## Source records

—————

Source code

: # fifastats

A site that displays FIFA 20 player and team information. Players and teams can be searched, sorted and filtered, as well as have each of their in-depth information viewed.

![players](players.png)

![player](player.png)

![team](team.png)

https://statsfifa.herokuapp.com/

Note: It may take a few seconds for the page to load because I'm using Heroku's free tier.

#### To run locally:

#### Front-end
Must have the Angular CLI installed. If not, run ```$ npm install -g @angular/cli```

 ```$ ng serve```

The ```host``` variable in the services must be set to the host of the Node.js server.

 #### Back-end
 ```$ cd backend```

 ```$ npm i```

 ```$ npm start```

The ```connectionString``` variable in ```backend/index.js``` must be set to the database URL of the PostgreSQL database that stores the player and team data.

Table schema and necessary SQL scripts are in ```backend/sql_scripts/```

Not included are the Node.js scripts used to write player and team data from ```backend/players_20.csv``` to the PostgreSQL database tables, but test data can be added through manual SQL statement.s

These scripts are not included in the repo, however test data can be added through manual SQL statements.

—————

The line containing "Table schema and" and all lines after it, through the end of the entries above, are to be returned exactly and alone.

Table schema and necessary SQL scripts are in ```backend/sql_scripts/```

Not included are the Node.js scripts used to write player and team data from ```backend/players_20.csv``` to the PostgreSQL database tables, but test data can be added through manual SQL statement.s

These scripts are not included in the repo, however test data can be added through manual SQL statements.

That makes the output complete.